前記自然水や排水などの液体中に含まれる油分(HC成分)を測定する方法として、日本工業規格JIS K0102に規定される工場排水試験方法があり、その24.2には、ヘキサン(n−ヘキサン)抽出物質の測定方法(重量法)が規定されている。
図6は、前記重量法による測定方法を説明する図であり、図6(A)は油分抽出溶媒を用いた油分の抽出方法を説明する図、図6(B)は油分抽出液の中から油分を取出す方法を示す図、図6(C)は油分の重量を測定する方法を説明する図である。
図6(A)に示すように、自然水や排水などの液体試料91に含まれる油分を測定する場合には、試料91にn−ヘキサンなどの有機溶媒からなる油分抽出溶媒92を分液ロート93内に入れ、数滴の塩酸94を滴下し、攪拌後、分液ロート93によって水95を分液して廃棄する。
次いで、図6(B)に示すように、油分が溶け込んでなる油分抽出液96を分液ロート93から取出し、前記油分抽出液96から油分抽出溶媒92を揮発させることにより揮発残留物97を得た後に、図6(C)に示すように、揮発残留物97の重量を天秤98などを用いて測定する。
すなわち、従来は、自然水や排水などの液体試料91に含まれる油分を測定する場合、油分抽出溶媒92を用いて油分を抽出した後に、この油分抽出液96に溶け込んだ油分よりも低い沸点を有する油分抽出溶媒92を揮発させることにより、目的とする油分を取出した後にその重さを計測していた。一方、電子部品などの固形物や土壌などに付着または吸着されている油分を測定する場合には、n−ヘキサンなどの有機溶媒からなる油分抽出溶媒92を用いて前記固形物等に付着されている油分を洗い流すことにより、前記油分抽出液96を生成していた。

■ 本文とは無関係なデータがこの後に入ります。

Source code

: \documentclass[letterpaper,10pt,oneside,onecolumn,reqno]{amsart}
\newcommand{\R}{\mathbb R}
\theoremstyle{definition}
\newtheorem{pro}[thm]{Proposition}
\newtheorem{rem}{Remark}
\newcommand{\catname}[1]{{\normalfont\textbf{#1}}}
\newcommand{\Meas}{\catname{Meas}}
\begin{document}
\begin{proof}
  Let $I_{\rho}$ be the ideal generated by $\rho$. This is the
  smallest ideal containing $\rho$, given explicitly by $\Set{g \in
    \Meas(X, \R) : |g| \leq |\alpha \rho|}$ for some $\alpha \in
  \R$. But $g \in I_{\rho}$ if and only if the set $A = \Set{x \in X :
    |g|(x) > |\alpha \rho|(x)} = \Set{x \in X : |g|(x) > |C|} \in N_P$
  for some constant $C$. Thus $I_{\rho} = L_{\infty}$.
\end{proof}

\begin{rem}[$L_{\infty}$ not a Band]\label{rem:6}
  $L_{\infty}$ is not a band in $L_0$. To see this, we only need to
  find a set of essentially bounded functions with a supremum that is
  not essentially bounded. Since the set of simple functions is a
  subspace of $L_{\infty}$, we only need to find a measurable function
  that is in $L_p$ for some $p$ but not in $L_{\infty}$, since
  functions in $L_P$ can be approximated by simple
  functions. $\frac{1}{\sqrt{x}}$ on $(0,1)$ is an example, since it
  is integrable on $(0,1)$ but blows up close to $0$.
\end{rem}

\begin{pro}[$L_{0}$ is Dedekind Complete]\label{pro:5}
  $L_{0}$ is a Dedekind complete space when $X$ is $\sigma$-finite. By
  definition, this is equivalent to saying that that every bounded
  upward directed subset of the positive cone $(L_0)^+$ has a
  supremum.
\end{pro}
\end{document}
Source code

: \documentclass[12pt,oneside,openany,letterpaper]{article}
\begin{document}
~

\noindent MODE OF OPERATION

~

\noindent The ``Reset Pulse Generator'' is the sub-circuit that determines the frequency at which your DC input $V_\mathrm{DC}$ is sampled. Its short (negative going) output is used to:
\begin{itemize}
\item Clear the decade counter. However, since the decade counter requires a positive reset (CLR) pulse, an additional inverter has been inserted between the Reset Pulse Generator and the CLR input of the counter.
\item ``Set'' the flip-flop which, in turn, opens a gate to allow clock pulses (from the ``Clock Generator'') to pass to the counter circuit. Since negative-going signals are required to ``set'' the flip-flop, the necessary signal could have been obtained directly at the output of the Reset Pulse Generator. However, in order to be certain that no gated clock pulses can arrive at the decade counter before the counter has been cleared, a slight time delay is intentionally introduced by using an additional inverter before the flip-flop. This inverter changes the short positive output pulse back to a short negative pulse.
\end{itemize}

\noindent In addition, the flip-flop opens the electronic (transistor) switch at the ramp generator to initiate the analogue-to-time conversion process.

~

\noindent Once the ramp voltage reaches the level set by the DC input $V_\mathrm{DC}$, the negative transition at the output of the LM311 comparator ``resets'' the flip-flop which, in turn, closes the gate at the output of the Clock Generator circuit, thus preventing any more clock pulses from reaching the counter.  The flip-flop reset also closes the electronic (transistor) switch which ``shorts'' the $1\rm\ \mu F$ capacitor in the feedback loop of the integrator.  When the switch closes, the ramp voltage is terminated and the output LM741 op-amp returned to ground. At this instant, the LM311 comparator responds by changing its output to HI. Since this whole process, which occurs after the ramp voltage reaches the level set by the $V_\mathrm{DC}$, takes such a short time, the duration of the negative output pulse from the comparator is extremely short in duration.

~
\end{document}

しかしながら、上述した油分の測定方法では、試料91から油分を抽出するために煩雑な手間がかかることは避けられなかった。また、油分抽出溶媒92は油分を抽出するだけのために消費されるのでランニングコストが引き上げられるという問題もあった。加えて、測定手順の中に油分抽出溶媒92を揮発させる必要があるので、油分抽出溶媒92として用いられるn−ヘキサンなどの有機溶媒よりも沸点の低い油分(ガソリンなどの揮発性の油分)は測定できなかった。
さらに、最終的な測定が操作者の手作業によって行われるので、検出限界があるだけでなく、測定結果の再現性が悪くならざるを得なかった。とりわけ、試料91に含まれる油分の量が微量であればあるほど、前記方法による定量は難しくなっていた。
特許文献1はこれらの問題点を解決するべく、前記n−ヘキサンのような油分抽出溶媒92の代わりにトリクロロフルオロエタン(フロンS−316)など、指定フロンでないフロン系溶媒の液体を用いて抽出し、この油分を抽出した後のフロン系溶媒に赤外光を照射することにより、これに含まれる油分の量を赤外分光によって測定する方法を示している。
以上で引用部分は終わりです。